- _The task_: Could you count the lines below that include the word "Consolidaciones" and give only the number?

::::::::

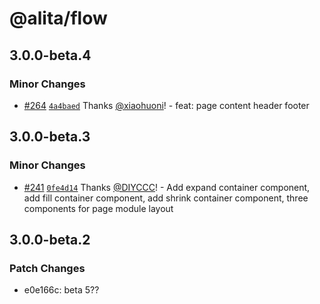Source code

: # @alita/flow

## 3.0.0-beta.4

### Minor Changes

- [#264](https://github.com/alitajs/alita/pull/264) [`4a4baed`](https://github.com/alitajs/alita/commit/4a4baedd5ce7ebfc5416bbc95b09f794370113e0) Thanks [@xiaohuoni](https://github.com/xiaohuoni)! - feat: page content header footer

## 3.0.0-beta.3

### Minor Changes

- [#241](https://github.com/alitajs/alita/pull/241) [`0fe4d14`](https://github.com/alitajs/alita/commit/0fe4d144479ec190c5ca70c48d5a80f5c30dea46) Thanks [@DIYCCC](https://github.com/DIYCCC)! - Add expand container component, add fill container component, add shrink container component, three components for page module layout

## 3.0.0-beta.2

### Patch Changes

- e0e166c: beta 5??
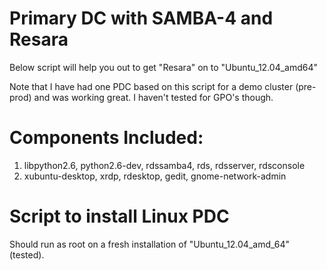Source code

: Primary DC with SAMBA-4 and Resara
=======


Below script will help you out to get "Resara" on to "Ubuntu_12.04_amd64"

Note that I have had one PDC based on this script for a demo cluster (pre-prod) and was working great. I haven't tested for GPO's though.

Components Included:
====================

1) libpython2.6, python2.6-dev, rdssamba4, rds, rdsserver, rdsconsole
2) xubuntu-desktop, xrdp, rdesktop, gedit, gnome-network-admin

Script to install Linux PDC
========================

Should run as root on a fresh installation of "Ubuntu_12.04_amd_64" (tested).
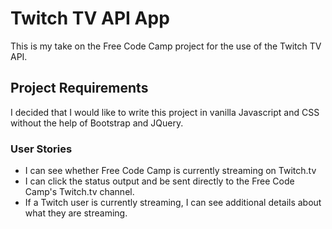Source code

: # Twitch TV API App

This is my take on the Free Code Camp project for the use of the Twitch TV API.

## Project Requirements

I decided that I would like to write this project in vanilla Javascript and CSS without the help of Bootstrap and JQuery.

### User Stories

* I can see whether Free Code Camp is currently streaming on Twitch.tv
* I can click the status output and be sent directly to the Free Code Camp's Twitch.tv channel.
* If a Twitch user is currently streaming, I can see additional details about what they are streaming.
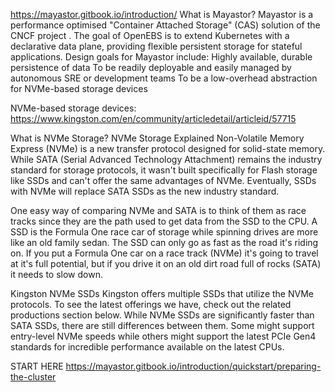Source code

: https://mayastor.gitbook.io/introduction/
What is Mayastor?
Mayastor is a performance optimised "Container Attached Storage" (CAS) solution of the CNCF project . The goal of OpenEBS is to extend Kubernetes with a declarative data plane, providing flexible persistent storage for stateful applications.
Design goals for Mayastor include:
Highly available, durable persistence of data
To be readily deployable and easily managed by autonomous SRE or development teams
To be a low-overhead abstraction for NVMe-based storage devices

NVMe-based storage devices:
https://www.kingston.com/en/community/articledetail/articleid/57715

What is NVMe Storage? NVMe Storage Explained
Non-Volatile Memory Express (NVMe) is a new transfer protocol designed for solid-state memory. While SATA (Serial Advanced Technology Attachment) remains the industry standard for storage protocols, it wasn't built specifically for Flash storage like SSDs and can't offer the same advantages of NVMe. Eventually, SSDs with NVMe will replace SATA SSDs as the new industry standard.

One easy way of comparing NVMe and SATA is to think of them as race tracks since they are the path used to get data from the SSD to the CPU. A SSD is the Formula One race car of storage while spinning drives are more like an old family sedan. The SSD can only go as fast as the road it's riding on. If you put a Formula One car on a race track (NVMe) it's going to travel at it's full potential, but if you drive it on an old dirt road full of rocks (SATA) it needs to slow down.

Kingston NVMe SSDs
Kingston offers multiple SSDs that utilize the NVMe protocols. To see the latest offerings we have, check out the related productions section below. While NVMe SSDs are significantly faster than SATA SSDs, there are still differences between them. Some might support entry-level NVMe speeds while others might support the latest PCIe Gen4 standards for incredible performance available on the latest CPUs.

START HERE
https://mayastor.gitbook.io/introduction/quickstart/preparing-the-cluster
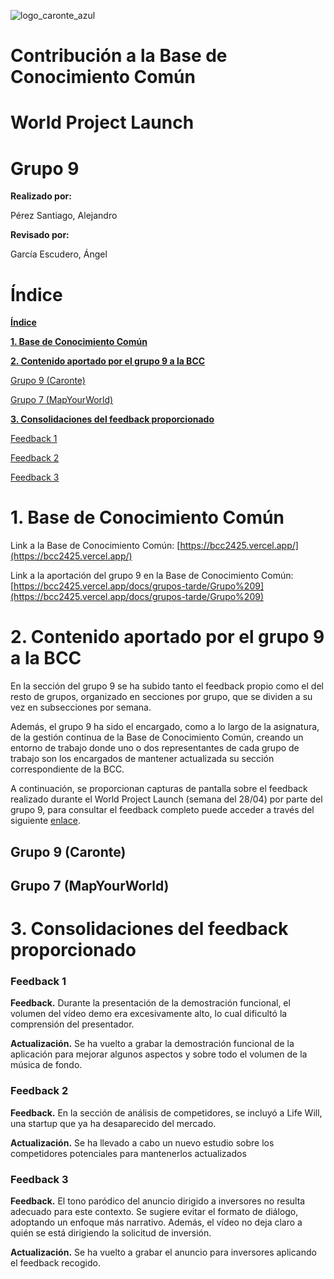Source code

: ![logo_caronte_azul](https://github.com/user-attachments/assets/36631133-4715-4b20-91b8-5f07d96795c2)

# Contribución a la Base de Conocimiento Común

# World Project Launch

# Grupo 9

**Realizado por:**

Pérez Santiago, Alejandro

**Revisado por:**

García Escudero, Ángel

# **Índice**

[**Índice**](#índice)

[**1\. Base de Conocimiento Común**](#base-de-conocimiento-común)

[**2\. Contenido aportado por el grupo 9 a la BCC**](#contenido-aportado-por-el-grupo-9-a-la-bcc)

[Grupo 9 (Caronte)](#grupo-9-\(caronte\))

[Grupo 7 (MapYourWorld)](#grupo-7-\(mapyourworld\))

[**3\. Consolidaciones del feedback proporcionado**](#consolidaciones-del-feedback-proporcionado)

[Feedback 1](#feedback-1)

[Feedback 2](#feedback-2)

[Feedback 3](#feedback-3)

# 

# 1. **Base de Conocimiento Común**

Link a la Base de Conocimiento Común: [https://bcc2425.vercel.app/](https://bcc2425.vercel.app/)

Link a la aportación del grupo 9 en la Base de Conocimiento Común:  [https://bcc2425.vercel.app/docs/grupos-tarde/Grupo%209](https://bcc2425.vercel.app/docs/grupos-tarde/Grupo%209)

# 2. **Contenido aportado por el grupo 9 a la BCC**

En la sección del grupo 9 se ha subido tanto el feedback propio como el del resto de grupos, organizado en secciones por grupo, que se dividen a su vez en subsecciones por semana. 

Además, el grupo 9 ha sido el encargado, como a lo largo de la asignatura, de la gestión continua de la Base de Conocimiento Común, creando un entorno de trabajo donde uno o dos representantes de cada grupo de trabajo son los encargados de mantener actualizada su sección correspondiente de la BCC.

A continuación, se proporcionan capturas de pantalla sobre el feedback realizado durante el World Project Launch (semana del 28/04) por parte del grupo 9, para consultar el feedback completo puede acceder a través del siguiente [enlace](https://bcc2425.vercel.app/docs/grupos-tarde/Grupo%209).

## Grupo 9 (Caronte)


## Grupo 7 (MapYourWorld)


# 3. **Consolidaciones del feedback proporcionado**

### Feedback 1

**Feedback.** Durante la presentación de la demostración funcional, el volumen del vídeo demo era excesivamente alto, lo cual dificultó la comprensión del presentador.

**Actualización.** Se ha vuelto a grabar la demostración funcional de la aplicación para mejorar algunos aspectos y sobre todo el volumen de la música de fondo.

### Feedback 2

**Feedback.** En la sección de análisis de competidores, se incluyó a Life Will, una startup que ya ha desaparecido del mercado.

**Actualización.** Se ha llevado a cabo un nuevo estudio sobre los competidores potenciales para mantenerlos actualizados 

### Feedback 3

**Feedback.** El tono paródico del anuncio dirigido a inversores no resulta adecuado para este contexto. Se sugiere evitar el formato de diálogo, adoptando un enfoque más narrativo. Además, el vídeo no deja claro a quién se está dirigiendo la solicitud de inversión.

**Actualización.** Se ha vuelto a grabar el anuncio para inversores aplicando el feedback recogido.
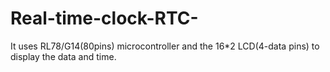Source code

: # Real-time-clock-RTC-
It uses RL78/G14(80pins) microcontroller and the 16*2 LCD(4-data pins) to display the data and time.
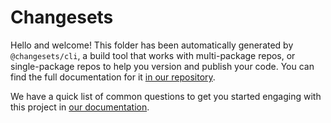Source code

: # Changesets

Hello and welcome! This folder has been automatically generated by `@changesets/cli`, a build tool that works
with multi-package repos, or single-package repos to help you version and publish your code. You can
find the full documentation for it [in our repository](https://github.com/changesets/changesets).

We have a quick list of common questions to get you started engaging with this project in
[our documentation](https://github.com/changesets/changesets/blob/main/docs/common-questions.md).

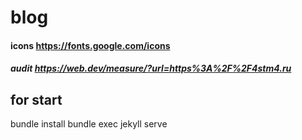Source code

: # blog

#### icons https://fonts.google.com/icons

##### audit https://web.dev/measure/?url=https%3A%2F%2F4stm4.ru

## for start
bundle install 
bundle exec jekyll serve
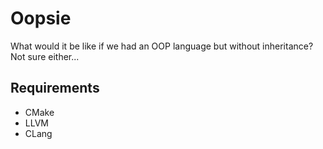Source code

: # Oopsie

What would it be like if we had an OOP language but without inheritance? Not sure either...

## Requirements

- CMake
- LLVM
- CLang
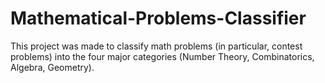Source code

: # Mathematical-Problems-Classifier
This project was made to classify math problems (in particular, contest problems) into the four major categories (Number Theory, Combinatorics, Algebra, Geometry).
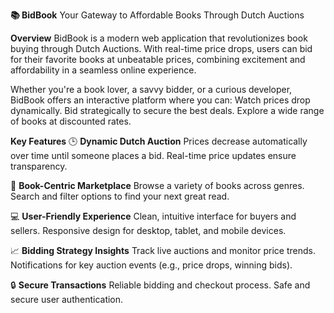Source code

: **📚 BidBook**
Your Gateway to Affordable Books Through Dutch Auctions

**Overview**
BidBook is a modern web application that revolutionizes book buying through Dutch Auctions. With real-time price drops, users can bid for their favorite books at unbeatable prices, combining excitement and affordability in a seamless online experience.

Whether you're a book lover, a savvy bidder, or a curious developer, BidBook offers an interactive platform where you can:
Watch prices drop dynamically.
Bid strategically to secure the best deals.
Explore a wide range of books at discounted rates.

**Key Features**
🕒 **Dynamic Dutch Auction**
Prices decrease automatically over time until someone places a bid.
Real-time price updates ensure transparency.

📖 **Book-Centric Marketplace**
Browse a variety of books across genres.
Search and filter options to find your next great read.

💻 **User-Friendly Experience**
Clean, intuitive interface for buyers and sellers.
Responsive design for desktop, tablet, and mobile devices.

📈 **Bidding Strategy Insights**
Track live auctions and monitor price trends.
Notifications for key auction events (e.g., price drops, winning bids).

🔒 **Secure Transactions**
Reliable bidding and checkout process.
Safe and secure user authentication.
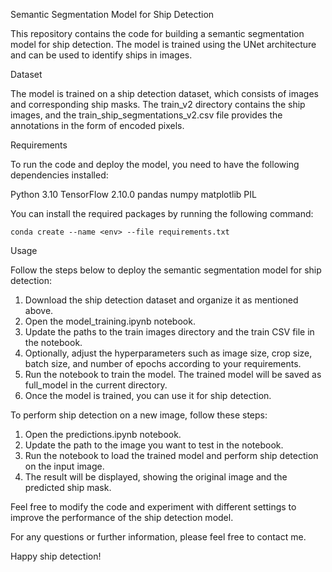 Semantic Segmentation Model for Ship Detection

This repository contains the code for building a semantic segmentation model for ship detection. The model is trained using the UNet architecture and can be used to identify ships in images.

Dataset

The model is trained on a ship detection dataset, which consists of images and corresponding ship masks. The train_v2 directory contains the ship images, and the train_ship_segmentations_v2.csv file provides the annotations in the form of encoded pixels.

Requirements

To run the code and deploy the model, you need to have the following dependencies installed:

Python 3.10
TensorFlow 2.10.0
pandas
numpy
matplotlib
PIL

You can install the required packages by running the following command:

`conda create --name <env> --file requirements.txt`

Usage

Follow the steps below to deploy the semantic segmentation model for ship detection:

1. Download the ship detection dataset and organize it as mentioned above.
2. Open the model_training.ipynb notebook.
3. Update the paths to the train images directory and the train CSV file in the notebook.
4. Optionally, adjust the hyperparameters such as image size, crop size, batch size, and number of epochs according to your requirements.
5. Run the notebook to train the model. The trained model will be saved as full_model in the current directory.
6. Once the model is trained, you can use it for ship detection.


To perform ship detection on a new image, follow these steps:

1. Open the predictions.ipynb notebook.
2. Update the path to the image you want to test in the notebook.
3. Run the notebook to load the trained model and perform ship detection on the input image.
4. The result will be displayed, showing the original image and the predicted ship mask.

Feel free to modify the code and experiment with different settings to improve the performance of the ship detection model.

For any questions or further information, please feel free to contact me.

Happy ship detection!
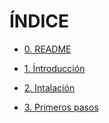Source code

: # ÍNDICE

* [0. README](https://github.com/AinoaFernandezMiguens/RedMine/blob/master/README.md)

* [1. Íntroducción](https://github.com/AinoaFernandezMiguens/RedMine/blob/master/1.%20Introducci%C3%B3n.md)

* [2. Intalación](https://github.com/AinoaFernandezMiguens/RedMine/blob/master/2.%20Instalaci%C3%B3n.md)

* [3. Primeros pasos](https://github.com/AinoaFernandezMiguens/RedMine/blob/master/3.%20Primeros%20pasos.md)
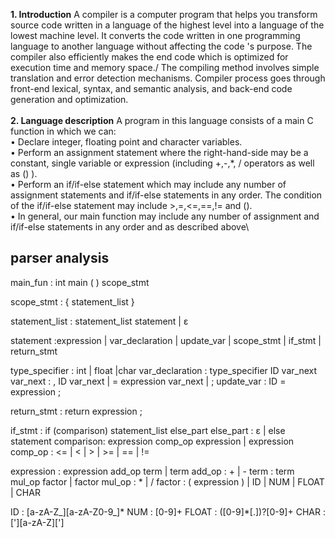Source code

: **1. Introduction**
A compiler is a computer program that helps you transform source code written in a language
of the highest level into a language of the lowest machine level. It converts the code written in
one programming language to another language without affecting the code 's purpose. The
compiler also efficiently makes the end code which is optimized for execution time and
memory space./
The compiling method involves simple translation and error detection mechanisms. Compiler
process goes through front-end lexical, syntax, and semantic analysis, and back-end code
generation and optimization.\
\
**2. Language description**
A program in this language consists of a main C function in which we can:\
• Declare integer, floating point and character variables.\
• Perform an assignment statement where the right-hand-side may be a constant, single variable or expression (including +,-,*, / operators as well as () ).\
• Perform an if/if-else statement which may include any number of assignment statements and if/if-else statements in any order. The condition of the if/if-else statement may include >,=,<=,==,!= and ().\
• In general, our main function may include any number of assignment and if/if-else statements in any order and as described above\


## parser analysis

main_fun :  int main  (  )   scope_stmt

scope_stmt : { statement_list   }

statement_list : statement_list   statement | ε


statement :expression | var_declaration | update_var | scope_stmt | if_stmt | return_stmt

type_specifier : int | float |char
var_declaration : type_specifier  ID  var_next 
var_next : , ID var_next | = expression var_next | ;
update_var : ID = expression ;

return_stmt : return expression ;


if_stmt : if (comparison) statement_list else_part
else_part : ε | else statement 
comparison: expression   comp_op   expression | expression 
comp_op : <= | < | > | >= | == | !=

expression : expression add_op   term | term
add_op : + | -
term : term   mul_op   factor | factor
mul_op : * | /
factor : ( expression ) | ID | NUM | FLOAT | CHAR


ID : [a-zA-Z_][a-zA-Z0-9_]*
NUM : [0-9]+
FLOAT : ([0-9]*[.])?[0-9]+
CHAR : ['][a-zA-Z][']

::::::::

- _Task solution_: 2